OTTAWA (AFP) — The family of a Sudanese-Canadian man stuck in his birth country for five years due to terrorism allegations pleaded Tuesday for his safe return to Canada.

Abousfian Abdelrazik, 46, went to Sudan to visit his ailing mother in 2003 and has been unable to return because his name appeared on a no-fly list due to alleged links with suspected terrorists.

Abdelrazik was jailed twice in Sudan (August 2003-July 2004 and November 2005-July 2006), but no criminal charges were filed.

Lawyer Yavar Hameed, speaking on behalf of Abdelrazik's family, said at a press conference that Abdelrazik has been unable to return to Canada because Canadian authorities refused to provide him with an emergency passport, and because he has been added to a no-fly list.

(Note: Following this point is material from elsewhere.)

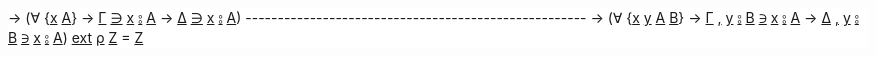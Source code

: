   <a id="15165" class="Symbol">→</a> <a id="15167" class="Symbol">(∀</a> <a id="15170" class="Symbol">{</a><a id="15171" href="{% endraw %}{{ site.baseurl }}{% link out/plfa/Properties.md %}{% raw %}#15171" class="Bound">x</a> <a id="15173" href="{% endraw %}{{ site.baseurl }}{% link out/plfa/Properties.md %}{% raw %}#15173" class="Bound">A</a><a id="15174" class="Symbol">}</a>     <a id="15180" class="Symbol">→</a>         <a id="15190" href="{% endraw %}{{ site.baseurl }}{% link out/plfa/Properties.md %}{% raw %}#15158" class="Bound">Γ</a> <a id="15192" href="{% endraw %}{{ site.baseurl }}{% link out/plfa/Lambda.md %}{% raw %}#31330" class="Datatype Operator">∋</a> <a id="15194" href="{% endraw %}{{ site.baseurl }}{% link out/plfa/Properties.md %}{% raw %}#15171" class="Bound">x</a> <a id="15196" href="{% endraw %}{{ site.baseurl }}{% link out/plfa/Lambda.md %}{% raw %}#31330" class="Datatype Operator">⦂</a> <a id="15198" href="{% endraw %}{{ site.baseurl }}{% link out/plfa/Properties.md %}{% raw %}#15173" class="Bound">A</a> <a id="15200" class="Symbol">→</a>         <a id="15210" href="{% endraw %}{{ site.baseurl }}{% link out/plfa/Properties.md %}{% raw %}#15160" class="Bound">Δ</a> <a id="15212" href="{% endraw %}{{ site.baseurl }}{% link out/plfa/Lambda.md %}{% raw %}#31330" class="Datatype Operator">∋</a> <a id="15214" href="{% endraw %}{{ site.baseurl }}{% link out/plfa/Properties.md %}{% raw %}#15171" class="Bound">x</a> <a id="15216" href="{% endraw %}{{ site.baseurl }}{% link out/plfa/Lambda.md %}{% raw %}#31330" class="Datatype Operator">⦂</a> <a id="15218" href="{% endraw %}{{ site.baseurl }}{% link out/plfa/Properties.md %}{% raw %}#15173" class="Bound">A</a><a id="15219" class="Symbol">)</a>
    <a id="15225" class="Comment">-----------------------------------------------------</a>
  <a id="15281" class="Symbol">→</a> <a id="15283" class="Symbol">(∀</a> <a id="15286" class="Symbol">{</a><a id="15287" href="{% endraw %}{{ site.baseurl }}{% link out/plfa/Properties.md %}{% raw %}#15287" class="Bound">x</a> <a id="15289" href="{% endraw %}{{ site.baseurl }}{% link out/plfa/Properties.md %}{% raw %}#15289" class="Bound">y</a> <a id="15291" href="{% endraw %}{{ site.baseurl }}{% link out/plfa/Properties.md %}{% raw %}#15291" class="Bound">A</a> <a id="15293" href="{% endraw %}{{ site.baseurl }}{% link out/plfa/Properties.md %}{% raw %}#15293" class="Bound">B</a><a id="15294" class="Symbol">}</a> <a id="15296" class="Symbol">→</a> <a id="15298" href="{% endraw %}{{ site.baseurl }}{% link out/plfa/Properties.md %}{% raw %}#15158" class="Bound">Γ</a> <a id="15300" href="{% endraw %}{{ site.baseurl }}{% link out/plfa/Lambda.md %}{% raw %}#30389" class="InductiveConstructor Operator">,</a> <a id="15302" href="{% endraw %}{{ site.baseurl }}{% link out/plfa/Properties.md %}{% raw %}#15289" class="Bound">y</a> <a id="15304" href="{% endraw %}{{ site.baseurl }}{% link out/plfa/Lambda.md %}{% raw %}#30389" class="InductiveConstructor Operator">⦂</a> <a id="15306" href="{% endraw %}{{ site.baseurl }}{% link out/plfa/Properties.md %}{% raw %}#15293" class="Bound">B</a> <a id="15308" href="{% endraw %}{{ site.baseurl }}{% link out/plfa/Lambda.md %}{% raw %}#31330" class="Datatype Operator">∋</a> <a id="15310" href="{% endraw %}{{ site.baseurl }}{% link out/plfa/Properties.md %}{% raw %}#15287" class="Bound">x</a> <a id="15312" href="{% endraw %}{{ site.baseurl }}{% link out/plfa/Lambda.md %}{% raw %}#31330" class="Datatype Operator">⦂</a> <a id="15314" href="{% endraw %}{{ site.baseurl }}{% link out/plfa/Properties.md %}{% raw %}#15291" class="Bound">A</a> <a id="15316" class="Symbol">→</a> <a id="15318" href="{% endraw %}{{ site.baseurl }}{% link out/plfa/Properties.md %}{% raw %}#15160" class="Bound">Δ</a> <a id="15320" href="{% endraw %}{{ site.baseurl }}{% link out/plfa/Lambda.md %}{% raw %}#30389" class="InductiveConstructor Operator">,</a> <a id="15322" href="{% endraw %}{{ site.baseurl }}{% link out/plfa/Properties.md %}{% raw %}#15289" class="Bound">y</a> <a id="15324" href="{% endraw %}{{ site.baseurl }}{% link out/plfa/Lambda.md %}{% raw %}#30389" class="InductiveConstructor Operator">⦂</a> <a id="15326" href="{% endraw %}{{ site.baseurl }}{% link out/plfa/Properties.md %}{% raw %}#15293" class="Bound">B</a> <a id="15328" href="{% endraw %}{{ site.baseurl }}{% link out/plfa/Lambda.md %}{% raw %}#31330" class="Datatype Operator">∋</a> <a id="15330" href="{% endraw %}{{ site.baseurl }}{% link out/plfa/Properties.md %}{% raw %}#15287" class="Bound">x</a> <a id="15332" href="{% endraw %}{{ site.baseurl }}{% link out/plfa/Lambda.md %}{% raw %}#31330" class="Datatype Operator">⦂</a> <a id="15334" href="{% endraw %}{{ site.baseurl }}{% link out/plfa/Properties.md %}{% raw %}#15291" class="Bound">A</a><a id="15335" class="Symbol">)</a>
<a id="15337" href="{% endraw %}{{ site.baseurl }}{% link out/plfa/Properties.md %}{% raw %}#15149" class="Function">ext</a> <a id="15341" href="{% endraw %}{{ site.baseurl }}{% link out/plfa/Properties.md %}{% raw %}#15341" class="Bound">ρ</a> <a id="15343" href="{% endraw %}{{ site.baseurl }}{% link out/plfa/Lambda.md %}{% raw %}#31373" class="InductiveConstructor">Z</a>           <a id="15355" class="Symbol">=</a>  <a id="15358" href="{% endraw %}{{ site.baseurl }}{% link out/plfa/Lambda.md %}{% raw %}#31373" class="InductiveConstructor">Z</a>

"The government of Canada has landed him in a kind a legal limbo and was responsible for his detention for many months in Sudan," said Hameed, flanked by Abdelrazik's relatives.

"The government of Canada should repatriate Mr. Abdelrazik and should do so immediately," he told reporters.

"He's our father and we need him," pleaded his stepdaughter, Wafa Sahnine.

"He's a Canadian citizen and he has rights," added ex-wife Myriam St.-Hilaire, speaking for the couple's five-year-old son.

Hameed said that US officials have linked Abdelrazik to Abu Zubeida, a lieutenant of Osama bin Laden.

The Canadian Security Intelligence Service in 2002 and 2003 also scrutinized his alleged ties to Ahmed Ressam, an Al Qaeda operative found guilty of trying to bomb the Los Angeles airport in 1999. The two had met at a mosque in Montreal, where Abdelrazik lived for 13 years.

On Monday, Abdelrazik sought temporary safe haven at the Canadian embassy in Khartoum because terror allegations have put his life at risk in Sudan.

"He's too guilty to fly, but too innocent to charge," said Hameed, noting that Abdelrazik suffers from asthma, heart problems, and an ulcer, and is living on a 100 dollar monthly loan from the Canadian government.

A spokesman for Canada's Foreign Affairs department was not immediately available for comment.